Sara Soueidan

Sticking to the essentials, with Sara Soueidan

Sara is a freelance front-end web developer, author, and speaker from Lebanon. She was named Developer of the Year in the 2015 .net magazine awards, and awarded a Web Platform Award from O’Reilly. Sara is the author of Codrops CSS Reference, and is the co-author of Real-Life Responsive Web Design, which focuses on smart “responsive” workflows, effective UX patterns, and powerful front-end techniques.

Time Stamped Show Notes

2:33 – Sara is passionate about the possibilities developers have to build useful things for people and for the generations to come. She believes developers have the tools for building the future, and is excited by the fact that the web is getting more powerful by the day.

3:21 – Sara says that learning and teaching have opened a lot of doors for her. She first got into speaking because of the articles she wrote whilst experimenting with, and learning new features. She actually got her first job from her experiments on CodePen.

4:34 – Burning out after working on a project taught Sara about what to do, what not to do, what to expect, what not to expect, and to tell clients what to expect and what not to expect.

8:16 – Sara explains that she doesn’t use a lot of frameworks or tools. She uses HTML, CSS, and Sass. On very simple projects, she doesn’t even use Grunt, Gulp, or any other build tool like that. She writes with the bare minimum.

9:00 – Sara uses Alfred to speed up her workflow.

9:37 – TextExpander helps Sara save time by allowing her to respond to frequently asked questions in emails she receives using templates.

10:17 – Sara loves Sublime Text as her editor, and uses a lot of the plugins that come with it to help her type less.

10:52 – Sara works early in the morning to avoid distractions on Twitter.

11:27 – Sara removes any applications, such as email and Twitter, from her work computer that are not essential for work.

13:05 – Larry mentions how Dash is an app that aggregates documentation, and also integrates nicely with Alfred. It also has its own snippet manager, similar to TextExpander.

13:56 – Sara finds that she doesn’t have the most productive way to set up projects. She currently uses Jekyll for her website, but the bigger the website becomes, the slower Jekyll becomes.

14:30 – She admits that GruntGulpBrowserify, or Webpack would make her workflow better, but she finds the thought of installing them and getting them to work overwhelming.

15:42 – Sara is excited about CSS Grid, because it’s like a CSS framework without a framework. She believes that there’ll be no need for any kind of CSS framework to build grids and websites in the future. She mentions that she has never been a fan of frameworks like Bootstrap as she feels there’s always too much to edit, change, and fix.

16:21 – Combining CSS Grid with Flexbox is “like magic”.

17:23 – Sara makes time to learn new things when she needs to use new things.

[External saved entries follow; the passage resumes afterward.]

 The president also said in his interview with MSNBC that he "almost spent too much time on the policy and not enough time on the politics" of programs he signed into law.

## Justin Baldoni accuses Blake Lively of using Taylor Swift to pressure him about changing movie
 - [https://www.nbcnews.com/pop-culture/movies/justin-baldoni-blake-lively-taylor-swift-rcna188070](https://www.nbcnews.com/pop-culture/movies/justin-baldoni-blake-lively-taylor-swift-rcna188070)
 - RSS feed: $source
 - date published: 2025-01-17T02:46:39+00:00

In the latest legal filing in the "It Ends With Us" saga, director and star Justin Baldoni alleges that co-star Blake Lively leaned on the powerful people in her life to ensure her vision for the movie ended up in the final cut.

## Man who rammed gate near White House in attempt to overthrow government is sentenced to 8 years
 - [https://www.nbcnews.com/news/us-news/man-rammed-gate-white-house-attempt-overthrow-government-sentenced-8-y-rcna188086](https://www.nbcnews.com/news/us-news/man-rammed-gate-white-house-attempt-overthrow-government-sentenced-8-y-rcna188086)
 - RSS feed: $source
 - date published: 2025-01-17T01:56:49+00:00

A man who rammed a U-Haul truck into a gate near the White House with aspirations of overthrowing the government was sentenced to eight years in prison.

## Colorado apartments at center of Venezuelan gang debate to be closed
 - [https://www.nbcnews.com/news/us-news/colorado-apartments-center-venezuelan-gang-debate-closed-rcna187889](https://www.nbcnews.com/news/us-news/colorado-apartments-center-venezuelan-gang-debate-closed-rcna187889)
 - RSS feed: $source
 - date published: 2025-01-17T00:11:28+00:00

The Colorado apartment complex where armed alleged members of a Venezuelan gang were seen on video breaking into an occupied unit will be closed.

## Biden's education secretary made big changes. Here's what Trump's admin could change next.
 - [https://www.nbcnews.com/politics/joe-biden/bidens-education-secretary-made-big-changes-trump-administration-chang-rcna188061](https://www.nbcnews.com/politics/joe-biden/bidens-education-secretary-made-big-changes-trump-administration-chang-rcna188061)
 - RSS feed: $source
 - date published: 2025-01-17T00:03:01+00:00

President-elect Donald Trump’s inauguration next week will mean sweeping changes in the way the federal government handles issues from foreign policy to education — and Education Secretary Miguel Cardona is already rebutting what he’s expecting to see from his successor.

18:48 – “Java is to JavaScript as car is to carpet.” Sara studied Java in university. Learning that there was a fundamental difference between Java and Javascript, and that there was a mental shift required in order to work in the different languages has changed the way Sara views technologies.

Quickfire Questions

20:17 – Best advice about programming
Learn the basics. Learn HTML, CSS, and native JavaScript before rushing into frameworks. Learn what you need, when you need it.

20:46 – Habits for writing better code
Thinking from a user’s perspective, not only a developer’s perspective. Test components early on – not code testing, but user testing.

21:39 – Book
Responsive Design: Patterns & Principles by Ethan Marcotte
Going Responsive by Karen McGrane
Adaptive Web Design by Aaron Gustafson
Inclusive Design Patterns by Heydon Pickering

22:50 – Inspiring devs
Ethan Marcotte and Jeremy Keith. Sara is inspired by anyone who works for the user and who teaches people in the industry to care about them too. She likes that these two authors teach developers how to write better experiences.

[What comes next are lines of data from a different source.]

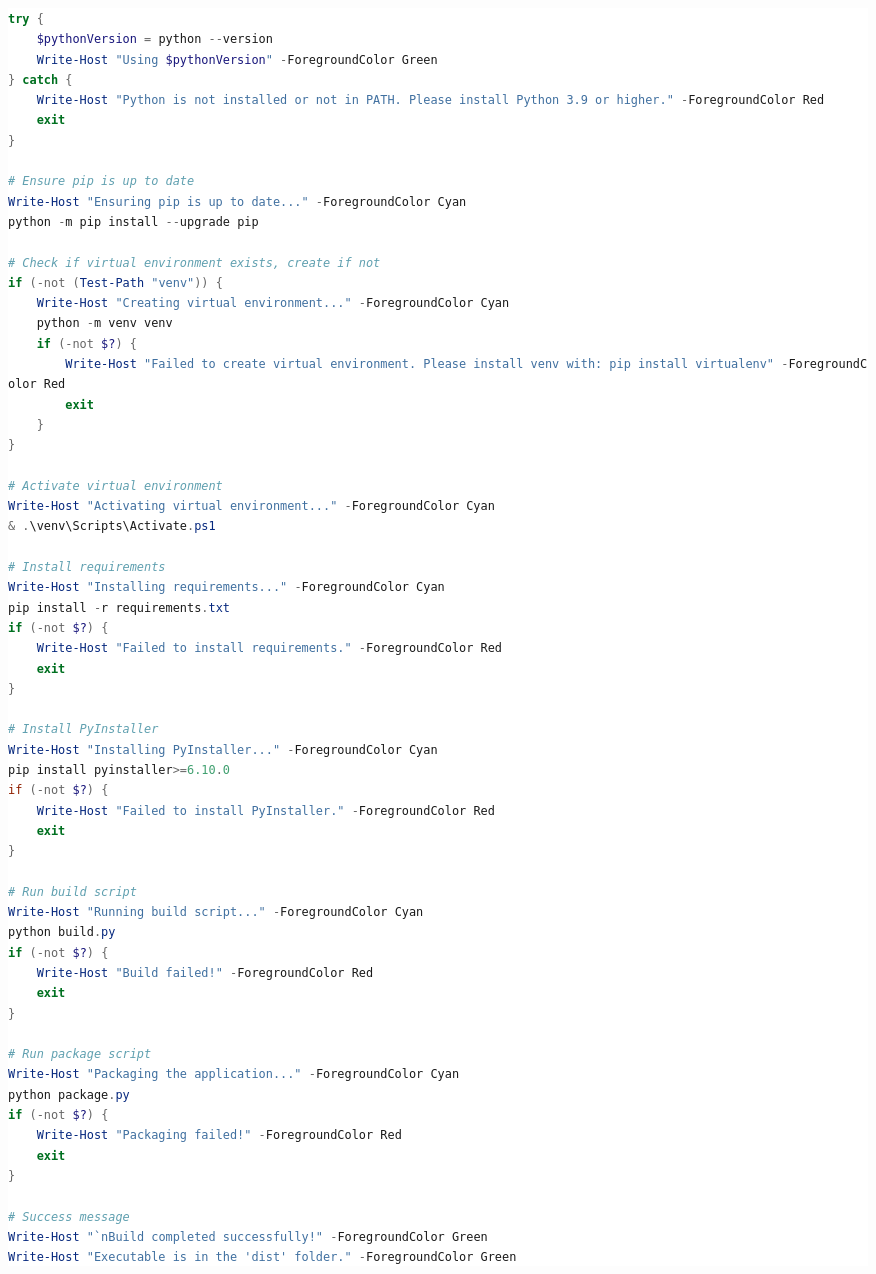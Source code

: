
```powershell:build-exe.ps1
try {
    $pythonVersion = python --version
    Write-Host "Using $pythonVersion" -ForegroundColor Green
} catch {
    Write-Host "Python is not installed or not in PATH. Please install Python 3.9 or higher." -ForegroundColor Red
    exit
}

# Ensure pip is up to date
Write-Host "Ensuring pip is up to date..." -ForegroundColor Cyan
python -m pip install --upgrade pip

# Check if virtual environment exists, create if not
if (-not (Test-Path "venv")) {
    Write-Host "Creating virtual environment..." -ForegroundColor Cyan
    python -m venv venv
    if (-not $?) {
        Write-Host "Failed to create virtual environment. Please install venv with: pip install virtualenv" -ForegroundColor Red
        exit
    }
}

# Activate virtual environment
Write-Host "Activating virtual environment..." -ForegroundColor Cyan
& .\venv\Scripts\Activate.ps1

# Install requirements
Write-Host "Installing requirements..." -ForegroundColor Cyan
pip install -r requirements.txt
if (-not $?) {
    Write-Host "Failed to install requirements." -ForegroundColor Red
    exit
}

# Install PyInstaller
Write-Host "Installing PyInstaller..." -ForegroundColor Cyan
pip install pyinstaller>=6.10.0
if (-not $?) {
    Write-Host "Failed to install PyInstaller." -ForegroundColor Red
    exit
}

# Run build script
Write-Host "Running build script..." -ForegroundColor Cyan
python build.py
if (-not $?) {
    Write-Host "Build failed!" -ForegroundColor Red
    exit
}

# Run package script
Write-Host "Packaging the application..." -ForegroundColor Cyan
python package.py
if (-not $?) {
    Write-Host "Packaging failed!" -ForegroundColor Red
    exit
}

# Success message
Write-Host "`nBuild completed successfully!" -ForegroundColor Green
Write-Host "Executable is in the 'dist' folder." -ForegroundColor Green
```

24:40 – How to learn code from scratch
Sara says that she would definitely be overwhelmed at first if she had to learn programming from scratch. She mentions that she is thankful that she had a mentor to help her get started from the right place. She would start with the basics, because she can’t use a tool or a language unless she really understands it.

25:34 – How to work smart
Work healthy. Take care of yourself and to get enough sleep. A healthy body is a healthy mind.